Even between the competing landscapes of high-flying contemporary classical and shady purists who use emojis in online Hi-Fi forums, neither camp seems to accept good old Ludo as one of their own. He’s the most-streamed classical artist of all-time, but nobody seems to like that. He’s the catalyst behind your favourite streaming service’s Peaceful Piano playlist. He wrote the piece your friends walked down the isle to last weekend; the one from a BBC montage. How dare he come over here with his stupid compositions and stupid minimalist song-structures and stupid melodies that all just sound so stupid good. But that liminal space between pop’s catchy sensibilities and classical’s illusion of high-brow has always been bridged with something a little less revered. It used to be Bocelli, singing ‘Time To Say Goodnight’ to Elmo on Sesame Street. Now it’s Einaudi, with a project that’s actually really interesting, and one that doesn’t involve offering some oily garlic bread to a puppet.
Walking with Ludo through his vineyard, he talks about the same route he took on seven different occasions that inspired this new collection. During a snowstorm in January 2018, view completely obscured. In the penetrating Spring air, nose-a-streaming. In an Autumnal colour palette. You know, how seasons are different, and that. One day it’s windy, he says, on another day you’ll meet someone and on another you’ll discover something on the hillside. As he says this, he leans over and eats a handful of small flowers plucked from the grassy verge. It’s a type of Primrose and tastes great on a salad. The ideas from the walks connected him back with traditional forms of classical music, where suites and variations tease around a common route, with different surprises to face each time.
“I like the sunny days,” he says, “but it’s also nice to get lost in the snow. It’s such a beautiful feeling when it’s snowing so heavily that you almost disappear.” After four days of recording with his collaborators Federico Mecozzi and Redi Hasa, these seven musical walks had been recorded, starting from one place, circling around and ending back at the beginning. There was a different feel to each; there were slower passages; gaps of silence; experimentations into electronics. He said it was like looking out of the same window over the course of eight hours, noticing the different patterns of light. Like Cezanne painting the same mountain in France for twenty years.

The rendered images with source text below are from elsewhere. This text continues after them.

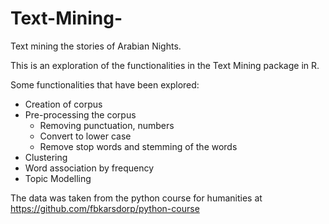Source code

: # Text-Mining-
Text mining the stories of Arabian Nights. 

This is an exploration of the functionalities in the Text Mining package in R.

Some functionalities that have been explored:

- Creation of corpus
- Pre-processing the corpus
  - Removing punctuation, numbers
  - Convert to lower case
  - Remove stop words and stemming of the words
- Clustering
- Word association by frequency
- Topic Modelling


The data was taken from the python course for humanities at https://github.com/fbkarsdorp/python-course
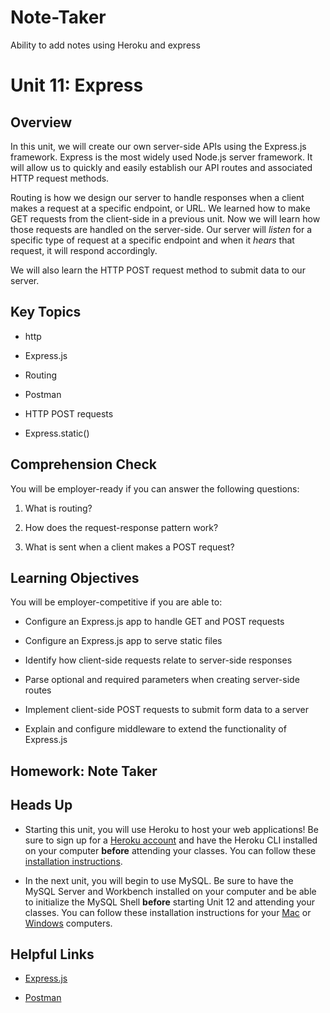 # Note-Taker
Ability to add notes using Heroku and express 

# Unit 11: Express

## Overview

In this unit, we will create our own server-side APIs using the Express.js framework. Express is the most widely used Node.js server framework. It will allow us to quickly and easily establish our API routes and associated HTTP request methods.

Routing is how we design our server to handle responses when a client makes a request at a specific endpoint, or URL. We learned how to make GET requests from the client-side in a previous unit. Now we will learn how those requests are handled on the server-side. Our server will _listen_ for a specific type of request at a specific endpoint and when it _hears_ that request, it will respond accordingly.

We will also learn the HTTP POST request method to submit data to our server.

## Key Topics

* http

* Express.js

* Routing

* Postman

* HTTP POST requests

* Express.static()

## Comprehension Check

You will be employer-ready if you can answer the following questions:

1. What is routing?

2. How does the request-response pattern work?

3. What is sent when a client makes a POST request?

## Learning Objectives

You will be employer-competitive if you are able to:

* Configure an Express.js app to handle GET and POST requests

* Configure an Express.js app to serve static files

* Identify how client-side requests relate to server-side responses

* Parse optional and required parameters when creating server-side routes

* Implement client-side POST requests to submit form data to a server

* Explain and configure middleware to extend the functionality of Express.js

## Homework: Note Taker



## Heads Up

* Starting this unit, you will use Heroku to host your web applications! Be sure to sign up for a [Heroku account](https://signup.heroku.com/) and have the Heroku CLI installed on your computer **before** attending your classes. You can follow these [installation instructions](./04-Important/heroku-install.md).

* In the next unit, you will begin to use MySQL. Be sure to have the MySQL Server and Workbench installed on your computer and be able to initialize the MySQL Shell **before** starting Unit 12 and attending your classes. You can follow these installation instructions for your [Mac](./04-Important/mysql-mac-guide.md) or [Windows](./04-Important/mysql-windows-guide.md) computers.

## Helpful Links

* [Express.js](https://expressjs.com/)

* [Postman](https://www.getpostman.com/)
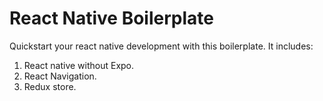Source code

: # React Native Boilerplate

Quickstart your react native development with this boilerplate. It includes:
1. React native without Expo.
2. React Navigation.
3. Redux store.
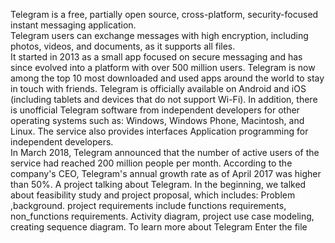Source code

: Telegram is a free, partially open source, cross-platform, security-focused instant messaging application.  
Telegram users can exchange messages with high encryption, including photos, videos, and documents, as it supports all files.  
It started in 2013 as a small app focused on secure messaging and has since evolved into a platform with over 500 million users. 
Telegram is now among the top 10 most downloaded and used apps around the world to stay in touch with friends. 
Telegram is officially available on Android and iOS (including tablets and devices that do not support Wi-Fi).
In addition, there is unofficial Telegram software from independent developers for other operating systems such as: Windows, Windows Phone, Macintosh, and Linux.
The service also provides interfaces  Application programming for independent developers.  
In March 2018, Telegram announced that the number of active users of the service had reached 200 million people per month. 
According to the company's CEO, 
Telegram's annual growth rate as of April 2017 was higher than 50%.
A project talking about Telegram.
In the beginning, we talked about feasibility study and project proposal, which includes:
Problem ,background. 
project requirements include functions requirements, non_functions requirements.
 Activity diagram, project use case modeling, creating sequence diagram. 
To learn more about Telegram Enter the file
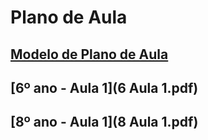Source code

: # Plano de Aula
## [Modelo de Plano de Aula](modelo.pdf)
## [6º ano - Aula 1](6 Aula 1.pdf)
## [8º ano - Aula 1](8 Aula 1.pdf)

At the Teatro Sociale in the neighbouring town of Alba, I watch him air these variations for the first time. The stage sits curiously in the middle of the old and the new part of the theatre, facing two audiences at once. There is not a typical Einaudi fan. He’s got all ages covered from all walks of Italian life. As he thanks one half of the audience for their applause and warm reception, the other half falls silent. He knows the peculiarity of the space; it suits the curiosities you’ll find in the music that follows.

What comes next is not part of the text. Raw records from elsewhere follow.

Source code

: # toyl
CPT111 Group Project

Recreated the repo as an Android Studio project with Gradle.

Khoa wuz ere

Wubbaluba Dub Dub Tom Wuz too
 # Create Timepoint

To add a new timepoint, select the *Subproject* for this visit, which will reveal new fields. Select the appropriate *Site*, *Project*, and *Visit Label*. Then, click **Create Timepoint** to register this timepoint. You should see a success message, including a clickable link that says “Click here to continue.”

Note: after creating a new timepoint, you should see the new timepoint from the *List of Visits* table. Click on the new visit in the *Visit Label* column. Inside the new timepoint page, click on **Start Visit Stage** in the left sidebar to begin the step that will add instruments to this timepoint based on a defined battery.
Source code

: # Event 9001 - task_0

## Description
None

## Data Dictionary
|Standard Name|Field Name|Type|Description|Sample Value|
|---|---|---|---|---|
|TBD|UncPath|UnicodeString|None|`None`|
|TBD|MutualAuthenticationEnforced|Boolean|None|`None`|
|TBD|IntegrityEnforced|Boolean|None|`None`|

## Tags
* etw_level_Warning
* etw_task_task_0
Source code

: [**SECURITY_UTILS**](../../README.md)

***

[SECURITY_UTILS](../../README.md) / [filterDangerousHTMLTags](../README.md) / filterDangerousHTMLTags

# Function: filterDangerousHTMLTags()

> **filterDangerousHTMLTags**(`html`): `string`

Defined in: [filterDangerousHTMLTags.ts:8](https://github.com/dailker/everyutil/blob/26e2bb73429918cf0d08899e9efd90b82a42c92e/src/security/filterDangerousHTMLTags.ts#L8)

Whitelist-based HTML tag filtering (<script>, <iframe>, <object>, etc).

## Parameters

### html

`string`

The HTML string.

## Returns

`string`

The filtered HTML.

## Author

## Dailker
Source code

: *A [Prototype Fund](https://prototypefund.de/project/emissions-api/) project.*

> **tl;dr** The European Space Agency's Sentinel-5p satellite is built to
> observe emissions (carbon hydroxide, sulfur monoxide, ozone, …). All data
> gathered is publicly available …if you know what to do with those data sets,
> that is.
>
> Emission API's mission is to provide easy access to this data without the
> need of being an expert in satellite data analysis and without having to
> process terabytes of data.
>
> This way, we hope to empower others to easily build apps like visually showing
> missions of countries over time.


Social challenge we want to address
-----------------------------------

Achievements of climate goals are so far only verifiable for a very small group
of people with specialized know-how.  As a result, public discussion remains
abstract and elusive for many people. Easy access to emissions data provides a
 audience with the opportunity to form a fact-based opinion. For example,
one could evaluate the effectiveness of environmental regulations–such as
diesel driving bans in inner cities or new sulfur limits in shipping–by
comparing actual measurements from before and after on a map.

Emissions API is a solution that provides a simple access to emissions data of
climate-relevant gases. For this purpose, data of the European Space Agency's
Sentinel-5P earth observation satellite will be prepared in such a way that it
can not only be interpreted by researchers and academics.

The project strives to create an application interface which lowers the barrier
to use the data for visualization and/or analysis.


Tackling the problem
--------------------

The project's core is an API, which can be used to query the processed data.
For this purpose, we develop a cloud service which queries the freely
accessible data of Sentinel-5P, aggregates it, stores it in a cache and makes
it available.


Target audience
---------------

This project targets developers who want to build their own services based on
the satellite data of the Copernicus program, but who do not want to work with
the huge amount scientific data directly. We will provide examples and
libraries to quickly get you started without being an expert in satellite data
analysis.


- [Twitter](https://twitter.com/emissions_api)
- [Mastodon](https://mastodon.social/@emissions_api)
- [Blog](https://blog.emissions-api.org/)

At the end, I tell him I love the lyrics and ask if he’s heard of King Gizzard and the Lizard Wizard. He gives a humouring smile and nods. Back at the villa, his videographer infuses some boiling water with the sage from his garden – a fresh and cleansing drink. Einaudi branded wine bottles stack the bookshelves of his house, and the wine cellar that sits conveniently underneath the swimming pool looks like an architect’s design from Thunderbirds. Someone explains that the microorganisms in the grapes like to listen to Ludovico’s music to chill out. This has been scientifically proven. Who am I to disagree? It tastes delicious.